How to enable PgBouncer metrics
- To monitor PgBouncer metrics, ensure that the pgbouncer feature is enabled through the server parameter
pgbouncer.enabledand enable the metrics parametermetrics.pgbouncer_diagnostics. - These parameters are dynamic and don't require an instance restart.
- PgBouncer metrics are disabled by default.
List of PgBouncer metrics
| Display name | Metric ID | Unit | Description | Dimension | Default enabled |
|---|---|---|---|---|---|
| Active client connections | client_connections_active |
Count | Connections from clients that are associated with an Azure Database for PostgreSQL flexible server instance connection. | DatabaseName | No |
| Waiting client connections | client_connections_waiting |
Count | Connections from clients that are waiting for an Azure Database for PostgreSQL flexible server instance connection to service them. | DatabaseName | No |
| Active server connections | server_connections_active |
Count | Connections to an Azure Database for PostgreSQL flexible server instance that are in use by a client connection. | DatabaseName | No |
| Idle server connections | server_connections_idle |
Count | Connections to an Azure Database for PostgreSQL flexible server instance that are idle and ready to service a new client connection. | DatabaseName | No |
| Total pooled connections | total_pooled_connections |
Count | Current number of pooled connections. | DatabaseName | No |
| Number of connection pools | num_pools |
Count | Total number of connection pools. | DatabaseName | No |
Considerations for using the PgBouncer metrics
- PgBouncer metrics that use the DatabaseName dimension have a 30-database limit.

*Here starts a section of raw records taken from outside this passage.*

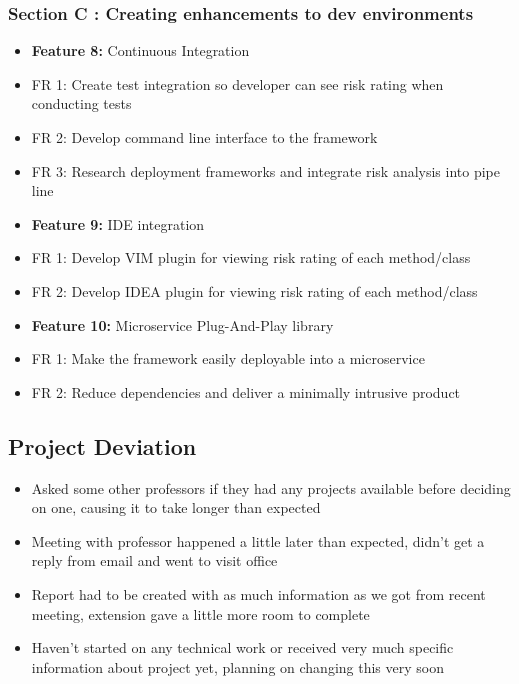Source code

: \documentclass[11pt,]{article}
\providecommand{\tightlist}{%
  \setlength{\itemsep}{0pt}\setlength{\parskip}{0pt}}
\begin{document}
\subsubsection{Section C : Creating enhancements to dev
environments}\label{section-c-creating-enhancements-to-dev-environments}

\begin{itemize}
\item
  \textbf{Feature 8:} Continuous Integration
\item
  FR 1: Create test integration so developer can see risk rating when
  conducting tests
\item
  FR 2: Develop command line interface to the framework
\item
  FR 3: Research deployment frameworks and integrate risk analysis into
  pipe line
\item
  \textbf{Feature 9:} IDE integration
\item
  FR 1: Develop VIM plugin for viewing risk rating of each method/class
\item
  FR 2: Develop IDEA plugin for viewing risk rating of each method/class
\item
  \textbf{Feature 10:} Microservice Plug-And-Play library
\item
  FR 1: Make the framework easily deployable into a microservice
\item
  FR 2: Reduce dependencies and deliver a minimally intrusive product
\end{itemize}

\subsection{Project Deviation}\label{project-deviation}

\begin{itemize}
\tightlist
\item
  Asked some other professors if they had any projects available before
  deciding on one, causing it to take longer than expected
\item
  Meeting with professor happened a little later than expected, didn't
  get a reply from email and went to visit office
\item
  Report had to be created with as much information as we got from
  recent meeting, extension gave a little more room to complete
\item
  Haven't started on any technical work or received very much specific
  information about project yet, planning on changing this very soon
\end{itemize}
\end{document}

- On the Burstable SKU, the limit is 10 databases that use the DatabaseName dimension.
- The DatabaseName dimension limit is applied to the OID column, which reflects the order of creation for the database.
Database availability metric
The is-db-alive metric is a database server availability metric for an Azure Database for PostgreSQL flexible server instance. It returns 1 for available and 0 for not available. Each metric is emitted at a one-minute frequency and has up to 93 days of retention. You can configure alerts on the metric.
| Display Name | Metric ID | Unit | Description | Dimension | Default enabled |
|---|---|---|---|---|---|
| Database Is Alive | is_db_alive |
Count | Indicates if the database is up or not. | N/A | Yes |
Considerations when using the Database availability metrics
- Aggregate this metric with
MAX()to determine whether the server was up or down in the last minute. - Aggregate these metrics with any desired frequency (5m, 10m, 30m, and so on) to suit your alerting requirements and avoid any false positive.
- Other possible aggregations are
AVG()andMIN().
Filter and split on dimension metrics
In the preceding tables, some metrics have dimensions like DatabaseName or State. You can use filtering and splitting for the metrics that have dimensions. These features show how various metric segments (or dimension values) affect the overall value of the metric. You can use them to identify possible outliers.
- Filtering: Use filtering to choose which dimension values are included in the chart. For example, you might want to show idle connections when you chart the
Sessions-by-Statemetric. You set the filter for Idle in the State dimension. - Splitting: Use splitting to control whether the chart displays separate lines for each value of a dimension or if it aggregates the values in a single line. For example, you can see one line for a
Sessions-by-Statemetric across all sessions. You can see separate lines for each session grouped by State value. Apply splitting on the State dimension to see separate lines.
The following example demonstrates splitting by the State dimension and filtering on specific State values:
For more information about setting up charts for dimensional metrics, see Metric chart examples.
Metrics visualization
You can use several options to visualize Azure Monitor metrics.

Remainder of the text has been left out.